- The problem
Please return the lines of the data that contain "slug".

- Plain-text document sources
--------------------------------------------------
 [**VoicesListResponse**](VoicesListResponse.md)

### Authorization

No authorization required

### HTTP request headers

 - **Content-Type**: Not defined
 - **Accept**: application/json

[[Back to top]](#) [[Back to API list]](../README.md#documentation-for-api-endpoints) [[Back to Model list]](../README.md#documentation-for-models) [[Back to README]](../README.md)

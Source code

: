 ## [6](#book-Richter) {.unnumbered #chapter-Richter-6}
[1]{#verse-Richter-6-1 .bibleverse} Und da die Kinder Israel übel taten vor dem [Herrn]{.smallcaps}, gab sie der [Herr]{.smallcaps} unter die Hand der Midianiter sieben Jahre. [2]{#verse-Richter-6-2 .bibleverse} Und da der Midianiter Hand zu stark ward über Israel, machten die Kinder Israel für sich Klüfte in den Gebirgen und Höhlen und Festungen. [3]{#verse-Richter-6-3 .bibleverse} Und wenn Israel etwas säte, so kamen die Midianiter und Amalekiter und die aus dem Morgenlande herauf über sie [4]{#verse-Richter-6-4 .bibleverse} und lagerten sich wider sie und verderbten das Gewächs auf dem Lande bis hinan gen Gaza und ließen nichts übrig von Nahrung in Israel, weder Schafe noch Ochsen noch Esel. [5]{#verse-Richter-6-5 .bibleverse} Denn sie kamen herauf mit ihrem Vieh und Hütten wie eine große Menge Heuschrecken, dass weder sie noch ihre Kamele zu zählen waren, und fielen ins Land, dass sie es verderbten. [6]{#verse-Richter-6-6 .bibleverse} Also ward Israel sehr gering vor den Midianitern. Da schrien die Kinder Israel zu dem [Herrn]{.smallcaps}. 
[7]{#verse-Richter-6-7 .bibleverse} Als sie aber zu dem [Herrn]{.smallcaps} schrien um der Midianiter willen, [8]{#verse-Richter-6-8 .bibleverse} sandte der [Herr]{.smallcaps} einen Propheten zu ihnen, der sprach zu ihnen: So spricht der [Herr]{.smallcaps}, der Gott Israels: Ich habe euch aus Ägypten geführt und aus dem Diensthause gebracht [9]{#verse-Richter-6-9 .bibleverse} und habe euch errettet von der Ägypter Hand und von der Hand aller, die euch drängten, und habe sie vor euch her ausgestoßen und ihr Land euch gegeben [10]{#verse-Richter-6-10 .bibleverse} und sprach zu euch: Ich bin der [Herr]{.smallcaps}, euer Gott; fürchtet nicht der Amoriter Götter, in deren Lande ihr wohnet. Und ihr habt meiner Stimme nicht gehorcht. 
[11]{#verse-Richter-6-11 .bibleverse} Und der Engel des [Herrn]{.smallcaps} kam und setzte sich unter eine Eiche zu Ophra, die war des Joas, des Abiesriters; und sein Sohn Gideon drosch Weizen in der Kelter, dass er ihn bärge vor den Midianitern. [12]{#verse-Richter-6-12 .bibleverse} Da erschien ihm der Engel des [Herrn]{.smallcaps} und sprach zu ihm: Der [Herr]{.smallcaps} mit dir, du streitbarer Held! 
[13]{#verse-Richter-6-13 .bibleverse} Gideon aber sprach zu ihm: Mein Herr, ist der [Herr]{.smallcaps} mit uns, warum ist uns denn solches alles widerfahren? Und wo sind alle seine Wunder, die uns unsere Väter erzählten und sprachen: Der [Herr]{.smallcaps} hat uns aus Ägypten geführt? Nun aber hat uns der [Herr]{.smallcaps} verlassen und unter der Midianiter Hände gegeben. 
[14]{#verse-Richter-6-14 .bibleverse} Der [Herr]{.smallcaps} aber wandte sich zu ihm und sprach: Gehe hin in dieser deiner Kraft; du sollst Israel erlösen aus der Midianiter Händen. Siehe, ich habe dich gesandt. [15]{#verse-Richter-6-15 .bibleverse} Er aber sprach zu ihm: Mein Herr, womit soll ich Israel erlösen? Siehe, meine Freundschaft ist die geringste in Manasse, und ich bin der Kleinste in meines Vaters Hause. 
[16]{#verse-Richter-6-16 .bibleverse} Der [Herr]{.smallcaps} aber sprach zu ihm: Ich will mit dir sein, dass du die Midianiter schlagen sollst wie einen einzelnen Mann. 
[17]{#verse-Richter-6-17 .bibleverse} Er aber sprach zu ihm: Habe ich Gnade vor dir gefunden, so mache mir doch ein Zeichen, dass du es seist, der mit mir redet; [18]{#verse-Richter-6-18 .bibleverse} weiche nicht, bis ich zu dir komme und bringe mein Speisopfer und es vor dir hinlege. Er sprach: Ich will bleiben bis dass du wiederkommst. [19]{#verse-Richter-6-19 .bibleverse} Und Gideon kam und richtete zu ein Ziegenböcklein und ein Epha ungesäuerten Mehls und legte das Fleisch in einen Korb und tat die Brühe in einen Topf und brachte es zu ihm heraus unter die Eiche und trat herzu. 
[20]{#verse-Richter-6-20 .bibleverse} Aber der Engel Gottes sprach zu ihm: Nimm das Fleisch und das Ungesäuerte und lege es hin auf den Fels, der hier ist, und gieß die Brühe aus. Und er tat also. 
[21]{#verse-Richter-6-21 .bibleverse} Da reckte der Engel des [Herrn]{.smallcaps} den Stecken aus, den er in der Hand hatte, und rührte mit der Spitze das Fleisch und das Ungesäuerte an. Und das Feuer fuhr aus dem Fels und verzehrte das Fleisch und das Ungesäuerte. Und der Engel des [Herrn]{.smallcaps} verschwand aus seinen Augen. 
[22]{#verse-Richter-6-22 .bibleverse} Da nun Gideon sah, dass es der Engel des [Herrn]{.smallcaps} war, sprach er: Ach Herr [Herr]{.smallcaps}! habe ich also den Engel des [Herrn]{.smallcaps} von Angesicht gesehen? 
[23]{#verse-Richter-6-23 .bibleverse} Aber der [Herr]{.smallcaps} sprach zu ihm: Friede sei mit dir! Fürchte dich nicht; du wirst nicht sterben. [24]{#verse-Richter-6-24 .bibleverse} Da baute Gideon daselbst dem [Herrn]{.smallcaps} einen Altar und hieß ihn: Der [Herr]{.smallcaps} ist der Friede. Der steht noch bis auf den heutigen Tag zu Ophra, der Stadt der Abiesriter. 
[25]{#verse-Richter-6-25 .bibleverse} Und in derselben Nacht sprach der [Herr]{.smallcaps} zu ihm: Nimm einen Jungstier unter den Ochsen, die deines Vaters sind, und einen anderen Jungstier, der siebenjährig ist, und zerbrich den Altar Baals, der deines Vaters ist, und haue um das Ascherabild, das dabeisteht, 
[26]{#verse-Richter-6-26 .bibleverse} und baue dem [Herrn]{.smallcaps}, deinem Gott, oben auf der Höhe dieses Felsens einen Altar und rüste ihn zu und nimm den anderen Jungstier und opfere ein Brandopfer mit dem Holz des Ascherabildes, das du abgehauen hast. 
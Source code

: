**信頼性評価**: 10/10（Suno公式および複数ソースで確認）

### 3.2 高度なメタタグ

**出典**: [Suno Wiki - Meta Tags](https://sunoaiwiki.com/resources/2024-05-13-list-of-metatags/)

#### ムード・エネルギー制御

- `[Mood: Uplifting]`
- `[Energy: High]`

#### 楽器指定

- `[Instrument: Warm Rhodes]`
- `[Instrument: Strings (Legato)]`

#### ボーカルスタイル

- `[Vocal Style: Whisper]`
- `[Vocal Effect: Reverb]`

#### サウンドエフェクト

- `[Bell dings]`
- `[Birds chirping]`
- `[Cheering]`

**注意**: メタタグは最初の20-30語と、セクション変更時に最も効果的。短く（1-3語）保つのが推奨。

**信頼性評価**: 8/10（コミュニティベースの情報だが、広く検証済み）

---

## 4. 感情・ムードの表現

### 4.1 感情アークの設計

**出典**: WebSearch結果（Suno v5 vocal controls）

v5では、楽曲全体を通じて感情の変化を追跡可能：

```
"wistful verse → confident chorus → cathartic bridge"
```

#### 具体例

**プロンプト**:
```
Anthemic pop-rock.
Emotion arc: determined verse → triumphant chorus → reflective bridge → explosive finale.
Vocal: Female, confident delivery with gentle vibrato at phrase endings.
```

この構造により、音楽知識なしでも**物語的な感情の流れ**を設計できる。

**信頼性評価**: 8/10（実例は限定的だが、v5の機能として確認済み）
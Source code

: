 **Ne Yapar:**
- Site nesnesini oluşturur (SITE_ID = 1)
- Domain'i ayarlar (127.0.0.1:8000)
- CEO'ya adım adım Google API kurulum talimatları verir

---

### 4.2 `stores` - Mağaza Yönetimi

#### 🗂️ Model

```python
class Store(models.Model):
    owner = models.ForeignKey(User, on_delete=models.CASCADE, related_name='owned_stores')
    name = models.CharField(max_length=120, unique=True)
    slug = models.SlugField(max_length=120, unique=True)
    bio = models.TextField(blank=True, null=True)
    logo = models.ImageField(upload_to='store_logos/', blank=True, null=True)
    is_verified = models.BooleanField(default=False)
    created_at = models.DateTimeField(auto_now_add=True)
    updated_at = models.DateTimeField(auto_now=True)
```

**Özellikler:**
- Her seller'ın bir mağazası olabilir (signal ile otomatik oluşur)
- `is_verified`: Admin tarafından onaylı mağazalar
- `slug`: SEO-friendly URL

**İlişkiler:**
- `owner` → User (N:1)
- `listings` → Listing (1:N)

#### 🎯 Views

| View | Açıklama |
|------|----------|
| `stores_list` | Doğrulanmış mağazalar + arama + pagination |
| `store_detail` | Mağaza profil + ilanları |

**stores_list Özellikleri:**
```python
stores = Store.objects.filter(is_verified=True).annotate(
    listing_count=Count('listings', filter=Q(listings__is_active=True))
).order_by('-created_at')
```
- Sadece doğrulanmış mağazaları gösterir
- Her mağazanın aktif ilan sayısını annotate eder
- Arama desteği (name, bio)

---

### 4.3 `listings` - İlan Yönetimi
--------------------------------------------------
- Response area
    slug = models.SlugField(max_length=120, unique=True)
- `slug`: SEO-friendly URL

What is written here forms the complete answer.